• **Instructions for the task**: Every line from the one with "4. **Configure environment variables**" to the end of the entries, both included, is to be copied exactly; the other lines stay out.
※ ※ ※
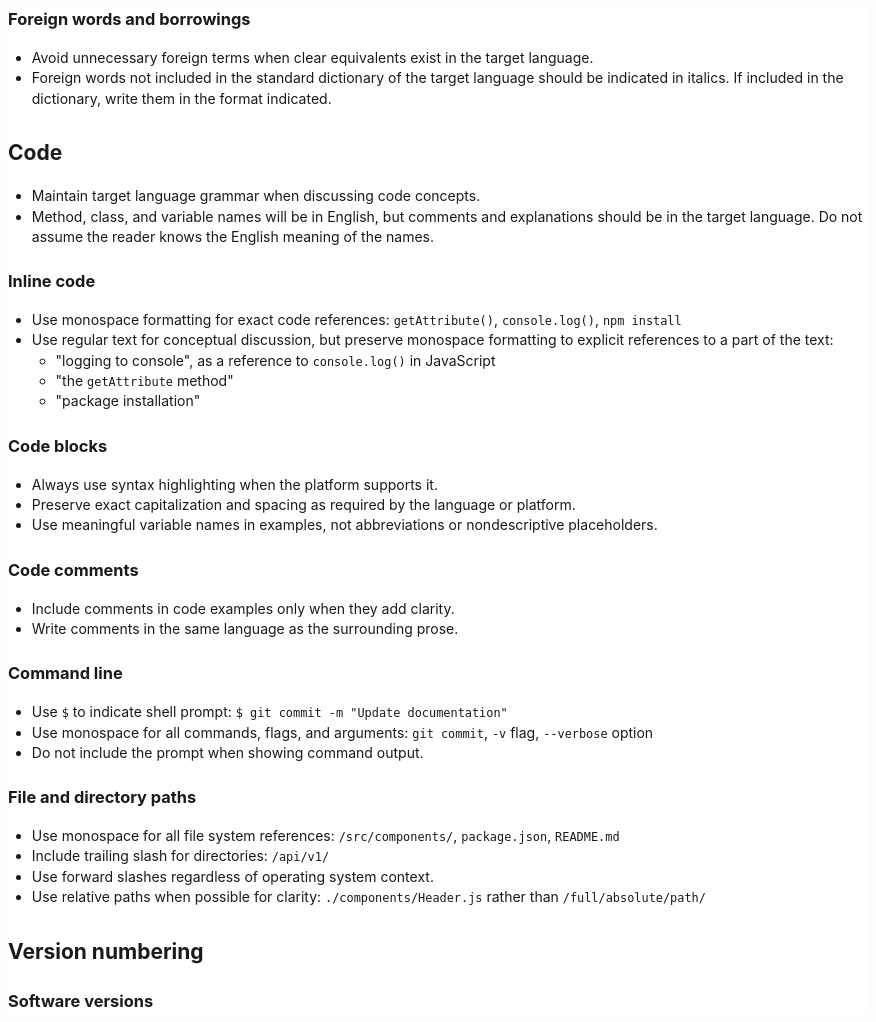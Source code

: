### Foreign words and borrowings

- Avoid unnecessary foreign terms when clear equivalents exist in the target language.
- Foreign words not included in the standard dictionary of the target language should be indicated in italics. If included in the dictionary, write them in the format indicated.

## Code

- Maintain target language grammar when discussing code concepts.
- Method, class, and variable names will be in English, but comments and explanations should be in the target language. Do not assume the reader knows the English meaning of the names.

### Inline code

- Use monospace formatting for exact code references: `getAttribute()`, `console.log()`, `npm install`
- Use regular text for conceptual discussion, but preserve monospace formatting to explicit references to a part of the text:
  - "logging to console", as a reference to `console.log()` in JavaScript
  - "the `getAttribute` method"
  - "package installation"

### Code blocks

- Always use syntax highlighting when the platform supports it.
- Preserve exact capitalization and spacing as required by the language or platform.
- Use meaningful variable names in examples, not abbreviations or nondescriptive placeholders.

### Code comments

- Include comments in code examples only when they add clarity.
- Write comments in the same language as the surrounding prose.

### Command line

- Use `$` to indicate shell prompt: `$ git commit -m "Update documentation"`
- Use monospace for all commands, flags, and arguments: `git commit`, `-v` flag, `--verbose` option
- Do not include the prompt when showing command output.

### File and directory paths

- Use monospace for all file system references: `/src/components/`, `package.json`, `README.md`
- Include trailing slash for directories: `/api/v1/`
- Use forward slashes regardless of operating system context.
- Use relative paths when possible for clarity: `./components/Header.js` rather than `/full/absolute/path/`

## Version numbering

### Software versions
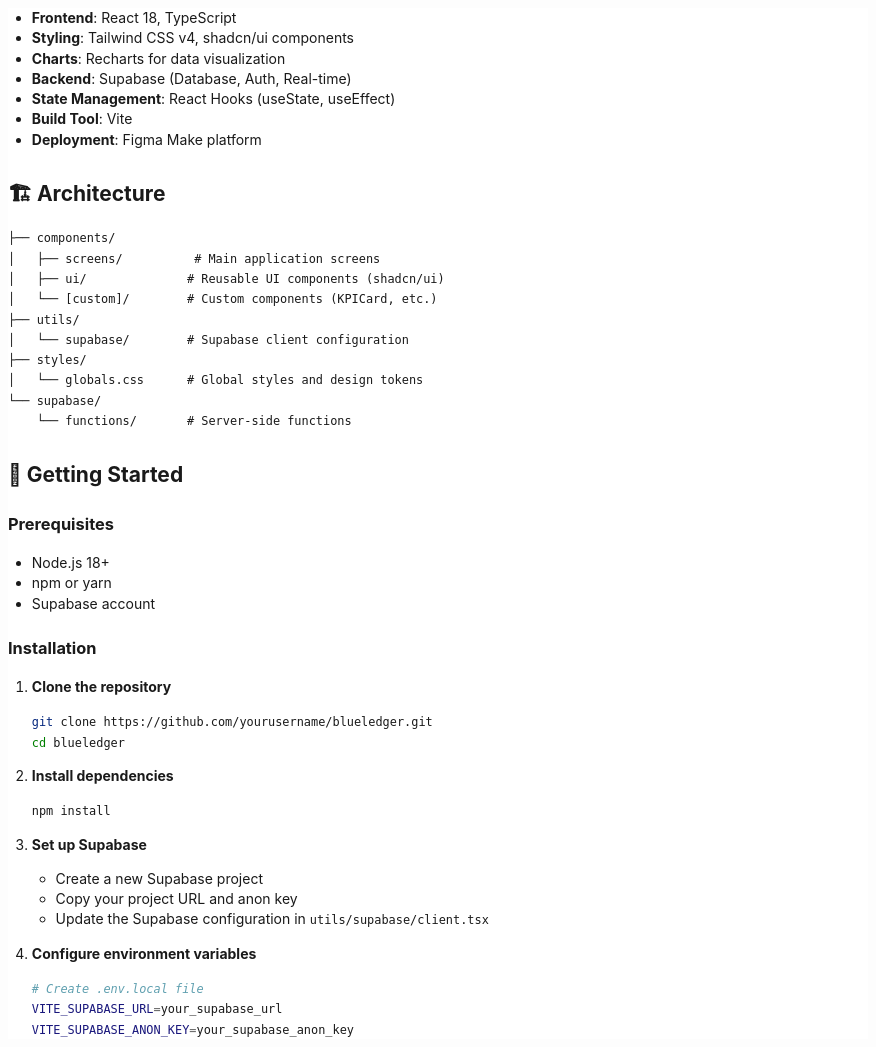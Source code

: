 - **Frontend**: React 18, TypeScript
- **Styling**: Tailwind CSS v4, shadcn/ui components
- **Charts**: Recharts for data visualization
- **Backend**: Supabase (Database, Auth, Real-time)
- **State Management**: React Hooks (useState, useEffect)
- **Build Tool**: Vite
- **Deployment**: Figma Make platform

## 🏗️ Architecture

```
├── components/
│   ├── screens/          # Main application screens
│   ├── ui/              # Reusable UI components (shadcn/ui)
│   └── [custom]/        # Custom components (KPICard, etc.)
├── utils/
│   └── supabase/        # Supabase client configuration
├── styles/
│   └── globals.css      # Global styles and design tokens
└── supabase/
    └── functions/       # Server-side functions
```

## 🚀 Getting Started

### Prerequisites

- Node.js 18+ 
- npm or yarn
- Supabase account

### Installation

1. **Clone the repository**
   ```bash
   git clone https://github.com/yourusername/blueledger.git
   cd blueledger
   ```

2. **Install dependencies**
   ```bash
   npm install
   ```

3. **Set up Supabase**
   - Create a new Supabase project
   - Copy your project URL and anon key
   - Update the Supabase configuration in `utils/supabase/client.tsx`

4. **Configure environment variables**
   ```bash
   # Create .env.local file
   VITE_SUPABASE_URL=your_supabase_url
   VITE_SUPABASE_ANON_KEY=your_supabase_anon_key
   ```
※ ※ ※
• **The completed task**:
4. **Configure environment variables**
   ```bash
   # Create .env.local file
   VITE_SUPABASE_URL=your_supabase_url
   VITE_SUPABASE_ANON_KEY=your_supabase_anon_key
   ```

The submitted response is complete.